The works of Eugene Delacroix and Samuel Taylor Coleridge are excellent examples of the Romantic Era. Both clearly broke from previous traditions to create new and unique works of art. However, they both still showed signs of being influenced by the Enlightenment. In his painting Liberty Leading the People, Eugene Delacroix captures a figurative scene from the revolutions that rocked France in the 1800’s. (Doc 5) Delacroix painted a number of works in support of the new French governments that developed during and after the French Revolution. Although the painting is a Romantic reimagining of the event, the event itself was only made possible by the ideas of the Enlightenment. Radical revolutionaries in France, like the Jacobins, wrapped themselves in the rhetoric of Enlightenment ideals. Delacroix then gave expression to these ideas as in his personification of Lady Liberty charging at the front leading people over the barricades. Delacroix also famously painted scenes upholding the ideals of the French revolution and its leaders, like his painting “The Death of Marat” in which he portraits Jean-Paul Marat stabbed to death in his bathtub.
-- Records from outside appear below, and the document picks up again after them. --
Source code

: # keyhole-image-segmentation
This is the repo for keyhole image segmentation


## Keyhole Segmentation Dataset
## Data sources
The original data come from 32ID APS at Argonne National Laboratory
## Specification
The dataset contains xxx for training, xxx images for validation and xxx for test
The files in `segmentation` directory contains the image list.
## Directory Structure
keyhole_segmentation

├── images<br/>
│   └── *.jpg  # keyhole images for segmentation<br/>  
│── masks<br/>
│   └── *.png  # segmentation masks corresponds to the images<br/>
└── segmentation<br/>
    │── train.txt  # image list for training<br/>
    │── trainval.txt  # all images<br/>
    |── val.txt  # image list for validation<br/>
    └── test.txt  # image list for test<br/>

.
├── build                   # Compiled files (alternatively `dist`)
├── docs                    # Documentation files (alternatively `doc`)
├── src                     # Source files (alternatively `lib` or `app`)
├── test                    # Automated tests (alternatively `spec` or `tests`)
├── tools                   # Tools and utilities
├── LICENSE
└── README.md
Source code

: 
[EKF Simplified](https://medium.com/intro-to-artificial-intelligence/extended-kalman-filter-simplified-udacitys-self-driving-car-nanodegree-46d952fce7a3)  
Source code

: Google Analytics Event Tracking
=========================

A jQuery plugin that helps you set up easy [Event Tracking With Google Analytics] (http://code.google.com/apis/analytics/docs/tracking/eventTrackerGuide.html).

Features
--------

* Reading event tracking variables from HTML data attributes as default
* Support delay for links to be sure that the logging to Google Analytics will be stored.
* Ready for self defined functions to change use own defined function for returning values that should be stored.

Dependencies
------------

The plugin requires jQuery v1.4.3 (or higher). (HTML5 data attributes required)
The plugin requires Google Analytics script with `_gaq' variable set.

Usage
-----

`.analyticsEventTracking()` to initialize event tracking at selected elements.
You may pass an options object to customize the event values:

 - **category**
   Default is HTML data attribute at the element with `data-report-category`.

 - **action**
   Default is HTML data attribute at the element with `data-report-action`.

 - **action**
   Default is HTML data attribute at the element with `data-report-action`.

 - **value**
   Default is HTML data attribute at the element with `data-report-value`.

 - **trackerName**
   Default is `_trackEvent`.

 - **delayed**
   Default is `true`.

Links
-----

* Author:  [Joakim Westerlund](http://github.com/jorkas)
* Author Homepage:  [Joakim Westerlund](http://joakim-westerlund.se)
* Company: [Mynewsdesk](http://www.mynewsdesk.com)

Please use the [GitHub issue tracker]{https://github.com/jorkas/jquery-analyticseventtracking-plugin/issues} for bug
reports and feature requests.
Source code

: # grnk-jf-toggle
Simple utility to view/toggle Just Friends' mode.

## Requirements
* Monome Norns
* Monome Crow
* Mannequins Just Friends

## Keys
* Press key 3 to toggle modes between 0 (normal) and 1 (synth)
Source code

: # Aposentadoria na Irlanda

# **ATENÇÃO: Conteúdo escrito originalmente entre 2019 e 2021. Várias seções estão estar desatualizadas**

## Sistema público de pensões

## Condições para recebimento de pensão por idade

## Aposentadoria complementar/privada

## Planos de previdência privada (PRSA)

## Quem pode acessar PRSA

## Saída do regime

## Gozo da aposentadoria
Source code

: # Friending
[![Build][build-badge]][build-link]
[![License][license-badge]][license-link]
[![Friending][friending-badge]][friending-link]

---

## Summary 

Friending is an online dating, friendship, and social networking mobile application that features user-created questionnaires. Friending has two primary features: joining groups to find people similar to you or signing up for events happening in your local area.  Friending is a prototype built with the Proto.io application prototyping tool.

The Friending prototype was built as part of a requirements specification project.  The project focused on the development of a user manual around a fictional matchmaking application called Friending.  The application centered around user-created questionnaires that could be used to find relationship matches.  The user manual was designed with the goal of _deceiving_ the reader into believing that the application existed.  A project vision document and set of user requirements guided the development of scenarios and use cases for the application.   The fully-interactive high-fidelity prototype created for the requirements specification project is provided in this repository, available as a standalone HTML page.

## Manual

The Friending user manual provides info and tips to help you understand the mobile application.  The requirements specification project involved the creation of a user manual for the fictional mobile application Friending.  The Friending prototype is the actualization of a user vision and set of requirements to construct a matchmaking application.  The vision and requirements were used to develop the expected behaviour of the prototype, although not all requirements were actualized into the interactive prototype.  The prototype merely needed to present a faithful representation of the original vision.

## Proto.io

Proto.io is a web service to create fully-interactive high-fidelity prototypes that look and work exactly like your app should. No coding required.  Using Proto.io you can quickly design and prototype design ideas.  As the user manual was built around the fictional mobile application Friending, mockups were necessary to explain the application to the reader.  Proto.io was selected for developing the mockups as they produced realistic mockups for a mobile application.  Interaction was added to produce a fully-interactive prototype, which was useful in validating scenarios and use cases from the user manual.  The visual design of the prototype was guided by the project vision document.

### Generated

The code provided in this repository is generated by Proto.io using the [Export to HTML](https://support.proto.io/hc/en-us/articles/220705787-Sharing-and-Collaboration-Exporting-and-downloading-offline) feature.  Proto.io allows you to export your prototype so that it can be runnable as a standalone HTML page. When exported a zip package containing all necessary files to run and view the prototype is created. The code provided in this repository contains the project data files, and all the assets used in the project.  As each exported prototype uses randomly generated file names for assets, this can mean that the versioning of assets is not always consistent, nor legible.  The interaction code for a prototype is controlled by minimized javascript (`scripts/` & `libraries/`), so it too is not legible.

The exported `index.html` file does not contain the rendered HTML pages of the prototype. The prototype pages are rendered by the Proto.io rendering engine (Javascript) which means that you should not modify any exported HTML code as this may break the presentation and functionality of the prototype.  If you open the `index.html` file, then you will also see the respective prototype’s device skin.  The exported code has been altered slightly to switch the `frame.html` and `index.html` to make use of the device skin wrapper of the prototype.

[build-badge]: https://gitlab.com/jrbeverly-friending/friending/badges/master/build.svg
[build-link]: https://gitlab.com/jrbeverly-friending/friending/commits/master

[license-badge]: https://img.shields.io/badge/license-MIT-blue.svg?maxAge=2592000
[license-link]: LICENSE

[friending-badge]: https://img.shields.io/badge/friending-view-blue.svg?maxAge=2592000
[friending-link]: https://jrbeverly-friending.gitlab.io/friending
The poet Samuel Taylor Coleridge also shows the impact of Enlightenment thinking on Romanticism. In his quote from document 3 Coleridge describes what he sees as the purpose of poetry, that is gives one pleasure. However, in his description he uses enlightenment terminology like "species," almost as if he is giving a description of poetry for a dictionary. His clinical description of the joys of poetry again show just how much Romanticism owed to the ideas of the Enlightenment.